Return the lines below in which the string "数据获取" occurs.
═══ The data
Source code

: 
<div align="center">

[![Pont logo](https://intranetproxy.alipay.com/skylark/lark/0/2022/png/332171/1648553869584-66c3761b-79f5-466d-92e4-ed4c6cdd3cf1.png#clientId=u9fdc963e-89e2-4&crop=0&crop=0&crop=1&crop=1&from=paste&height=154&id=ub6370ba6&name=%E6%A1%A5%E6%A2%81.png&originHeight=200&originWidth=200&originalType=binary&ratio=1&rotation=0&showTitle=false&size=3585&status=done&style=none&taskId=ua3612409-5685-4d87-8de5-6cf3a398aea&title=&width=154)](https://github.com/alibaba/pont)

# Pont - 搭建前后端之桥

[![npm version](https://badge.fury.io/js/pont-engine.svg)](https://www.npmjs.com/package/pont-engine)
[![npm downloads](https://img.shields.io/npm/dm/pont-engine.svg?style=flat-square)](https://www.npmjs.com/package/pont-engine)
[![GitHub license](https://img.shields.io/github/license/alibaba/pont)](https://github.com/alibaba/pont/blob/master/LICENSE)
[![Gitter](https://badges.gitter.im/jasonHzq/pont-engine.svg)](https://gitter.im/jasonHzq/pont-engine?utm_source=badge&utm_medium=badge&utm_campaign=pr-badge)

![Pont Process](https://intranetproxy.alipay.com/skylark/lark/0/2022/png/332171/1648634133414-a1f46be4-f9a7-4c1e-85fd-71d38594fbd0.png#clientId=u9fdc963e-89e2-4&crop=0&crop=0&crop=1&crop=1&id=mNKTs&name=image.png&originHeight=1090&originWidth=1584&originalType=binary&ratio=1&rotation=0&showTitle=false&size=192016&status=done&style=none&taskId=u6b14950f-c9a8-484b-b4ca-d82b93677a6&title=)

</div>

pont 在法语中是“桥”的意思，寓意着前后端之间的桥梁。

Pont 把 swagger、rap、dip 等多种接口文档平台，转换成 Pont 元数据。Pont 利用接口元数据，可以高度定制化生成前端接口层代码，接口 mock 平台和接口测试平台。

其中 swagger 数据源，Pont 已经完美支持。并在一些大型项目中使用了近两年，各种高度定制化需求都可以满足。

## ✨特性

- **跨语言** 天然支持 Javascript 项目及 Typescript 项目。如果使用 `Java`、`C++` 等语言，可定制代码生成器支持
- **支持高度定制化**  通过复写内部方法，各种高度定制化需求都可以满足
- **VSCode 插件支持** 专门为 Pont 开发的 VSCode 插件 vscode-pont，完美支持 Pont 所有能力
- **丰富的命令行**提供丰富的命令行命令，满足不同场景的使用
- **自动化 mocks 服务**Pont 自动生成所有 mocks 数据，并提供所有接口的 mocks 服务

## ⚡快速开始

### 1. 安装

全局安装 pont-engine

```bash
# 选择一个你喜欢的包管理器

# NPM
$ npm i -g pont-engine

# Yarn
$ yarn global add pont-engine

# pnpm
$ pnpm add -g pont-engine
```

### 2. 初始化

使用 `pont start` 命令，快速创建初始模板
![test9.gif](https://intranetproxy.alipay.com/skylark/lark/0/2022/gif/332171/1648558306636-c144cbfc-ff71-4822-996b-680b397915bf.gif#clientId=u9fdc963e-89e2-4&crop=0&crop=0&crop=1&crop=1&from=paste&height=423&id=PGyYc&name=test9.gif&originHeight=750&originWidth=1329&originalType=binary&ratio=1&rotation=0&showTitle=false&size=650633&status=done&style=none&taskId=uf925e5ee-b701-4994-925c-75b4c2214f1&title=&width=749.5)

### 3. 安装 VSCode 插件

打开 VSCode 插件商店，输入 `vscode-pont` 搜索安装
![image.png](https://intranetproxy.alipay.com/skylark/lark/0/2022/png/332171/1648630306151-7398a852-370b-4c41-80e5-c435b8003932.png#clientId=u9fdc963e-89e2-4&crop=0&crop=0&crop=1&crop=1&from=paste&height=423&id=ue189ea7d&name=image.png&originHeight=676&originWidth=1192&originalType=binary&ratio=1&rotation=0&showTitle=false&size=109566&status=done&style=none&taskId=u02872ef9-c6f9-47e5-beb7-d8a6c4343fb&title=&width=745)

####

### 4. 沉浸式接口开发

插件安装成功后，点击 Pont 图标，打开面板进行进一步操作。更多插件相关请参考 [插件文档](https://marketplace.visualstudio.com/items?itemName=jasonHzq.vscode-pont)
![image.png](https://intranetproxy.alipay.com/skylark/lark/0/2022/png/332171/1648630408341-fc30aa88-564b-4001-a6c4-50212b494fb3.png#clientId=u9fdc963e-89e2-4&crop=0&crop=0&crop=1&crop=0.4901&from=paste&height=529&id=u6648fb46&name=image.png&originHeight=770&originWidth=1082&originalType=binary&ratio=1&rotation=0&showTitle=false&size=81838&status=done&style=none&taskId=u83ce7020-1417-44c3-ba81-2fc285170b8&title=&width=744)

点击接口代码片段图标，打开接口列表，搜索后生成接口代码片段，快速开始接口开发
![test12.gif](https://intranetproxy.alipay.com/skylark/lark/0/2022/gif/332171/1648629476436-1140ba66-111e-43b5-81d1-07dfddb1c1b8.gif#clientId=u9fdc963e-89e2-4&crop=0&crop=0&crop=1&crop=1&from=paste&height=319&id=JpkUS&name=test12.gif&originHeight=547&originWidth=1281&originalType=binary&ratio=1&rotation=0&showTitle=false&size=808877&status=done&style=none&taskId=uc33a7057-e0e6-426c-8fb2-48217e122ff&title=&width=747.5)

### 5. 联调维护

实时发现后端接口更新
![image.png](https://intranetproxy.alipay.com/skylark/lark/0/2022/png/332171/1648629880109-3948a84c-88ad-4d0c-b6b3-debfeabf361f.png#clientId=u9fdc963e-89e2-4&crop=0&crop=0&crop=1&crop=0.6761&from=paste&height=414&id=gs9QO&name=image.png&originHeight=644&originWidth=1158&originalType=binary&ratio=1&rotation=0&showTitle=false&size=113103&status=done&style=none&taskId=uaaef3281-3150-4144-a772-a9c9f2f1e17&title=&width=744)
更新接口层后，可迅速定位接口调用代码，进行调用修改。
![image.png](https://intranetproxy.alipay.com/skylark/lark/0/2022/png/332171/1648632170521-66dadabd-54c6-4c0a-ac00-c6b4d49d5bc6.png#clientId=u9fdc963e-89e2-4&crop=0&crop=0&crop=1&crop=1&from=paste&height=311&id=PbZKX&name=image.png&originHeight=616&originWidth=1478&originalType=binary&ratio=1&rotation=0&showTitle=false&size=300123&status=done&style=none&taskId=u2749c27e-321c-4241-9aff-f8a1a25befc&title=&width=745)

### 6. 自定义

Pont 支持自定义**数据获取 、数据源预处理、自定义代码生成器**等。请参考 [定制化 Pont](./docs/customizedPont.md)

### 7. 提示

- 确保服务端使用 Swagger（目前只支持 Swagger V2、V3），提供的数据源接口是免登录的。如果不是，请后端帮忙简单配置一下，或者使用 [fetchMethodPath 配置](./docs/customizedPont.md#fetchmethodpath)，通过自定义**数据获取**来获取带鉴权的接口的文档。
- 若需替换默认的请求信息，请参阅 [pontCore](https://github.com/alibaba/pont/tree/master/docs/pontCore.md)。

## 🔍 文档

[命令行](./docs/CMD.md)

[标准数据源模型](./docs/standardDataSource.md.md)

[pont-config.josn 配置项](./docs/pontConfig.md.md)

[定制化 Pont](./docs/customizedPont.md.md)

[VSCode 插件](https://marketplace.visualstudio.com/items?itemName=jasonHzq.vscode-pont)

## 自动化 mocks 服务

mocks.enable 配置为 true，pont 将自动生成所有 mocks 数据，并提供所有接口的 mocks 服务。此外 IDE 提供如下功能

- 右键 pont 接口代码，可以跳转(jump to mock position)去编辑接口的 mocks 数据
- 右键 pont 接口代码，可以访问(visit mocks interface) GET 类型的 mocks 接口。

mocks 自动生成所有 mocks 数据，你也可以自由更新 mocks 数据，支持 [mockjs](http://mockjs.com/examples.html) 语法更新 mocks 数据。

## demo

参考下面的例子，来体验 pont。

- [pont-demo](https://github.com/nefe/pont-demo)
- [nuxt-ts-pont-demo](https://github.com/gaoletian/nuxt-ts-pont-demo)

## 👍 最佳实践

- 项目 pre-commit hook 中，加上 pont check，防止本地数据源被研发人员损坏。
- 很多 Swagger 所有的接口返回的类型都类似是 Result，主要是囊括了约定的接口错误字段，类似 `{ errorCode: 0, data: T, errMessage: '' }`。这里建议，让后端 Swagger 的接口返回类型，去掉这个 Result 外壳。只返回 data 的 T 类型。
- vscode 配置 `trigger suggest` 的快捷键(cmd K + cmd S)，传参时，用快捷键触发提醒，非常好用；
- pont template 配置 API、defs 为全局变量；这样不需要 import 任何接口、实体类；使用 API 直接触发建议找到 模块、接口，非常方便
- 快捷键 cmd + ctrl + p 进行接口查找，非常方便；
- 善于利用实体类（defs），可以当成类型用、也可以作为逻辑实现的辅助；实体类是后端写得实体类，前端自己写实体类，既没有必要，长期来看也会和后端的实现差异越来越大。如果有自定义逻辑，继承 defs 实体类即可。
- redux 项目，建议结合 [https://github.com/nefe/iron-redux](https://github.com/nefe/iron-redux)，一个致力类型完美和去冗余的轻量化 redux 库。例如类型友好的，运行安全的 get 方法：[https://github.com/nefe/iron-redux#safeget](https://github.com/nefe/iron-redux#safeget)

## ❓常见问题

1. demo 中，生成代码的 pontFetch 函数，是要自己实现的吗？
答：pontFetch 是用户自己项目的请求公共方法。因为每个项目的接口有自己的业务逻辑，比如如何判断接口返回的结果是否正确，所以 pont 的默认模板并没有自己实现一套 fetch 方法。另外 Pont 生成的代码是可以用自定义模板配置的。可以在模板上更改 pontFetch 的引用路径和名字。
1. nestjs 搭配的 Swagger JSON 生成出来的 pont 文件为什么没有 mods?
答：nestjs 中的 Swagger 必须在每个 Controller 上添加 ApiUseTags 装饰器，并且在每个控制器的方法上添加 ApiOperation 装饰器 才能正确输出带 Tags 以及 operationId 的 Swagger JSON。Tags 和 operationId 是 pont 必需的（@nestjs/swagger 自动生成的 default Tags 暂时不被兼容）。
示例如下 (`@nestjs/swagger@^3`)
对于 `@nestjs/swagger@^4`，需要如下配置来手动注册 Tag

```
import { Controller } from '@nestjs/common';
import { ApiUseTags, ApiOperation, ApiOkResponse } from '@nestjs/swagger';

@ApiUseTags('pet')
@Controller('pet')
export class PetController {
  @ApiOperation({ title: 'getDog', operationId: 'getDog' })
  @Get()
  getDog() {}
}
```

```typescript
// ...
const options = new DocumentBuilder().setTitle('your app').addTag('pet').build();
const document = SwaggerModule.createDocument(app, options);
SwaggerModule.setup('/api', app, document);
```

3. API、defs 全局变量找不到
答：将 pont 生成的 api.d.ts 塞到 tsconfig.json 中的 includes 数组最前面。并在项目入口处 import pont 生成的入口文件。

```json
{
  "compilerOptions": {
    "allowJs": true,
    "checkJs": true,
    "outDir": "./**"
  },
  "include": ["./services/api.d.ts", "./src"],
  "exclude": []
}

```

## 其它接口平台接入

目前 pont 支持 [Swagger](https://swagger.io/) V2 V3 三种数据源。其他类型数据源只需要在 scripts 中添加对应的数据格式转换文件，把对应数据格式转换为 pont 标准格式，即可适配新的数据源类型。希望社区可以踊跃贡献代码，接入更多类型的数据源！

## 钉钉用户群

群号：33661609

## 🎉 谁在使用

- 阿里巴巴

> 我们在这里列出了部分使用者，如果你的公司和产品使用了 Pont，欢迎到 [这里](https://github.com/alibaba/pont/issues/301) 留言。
══════
[Answer space]
Pont 支持自定义**数据获取 、数据源预处理、自定义代码生成器**等。请参考 [定制化 Pont](./docs/customizedPont.md)
- 确保服务端使用 Swagger（目前只支持 Swagger V2、V3），提供的数据源接口是免登录的。如果不是，请后端帮忙简单配置一下，或者使用 [fetchMethodPath 配置](./docs/customizedPont.md#fetchmethodpath)，通过自定义**数据获取**来获取带鉴权的接口的文档。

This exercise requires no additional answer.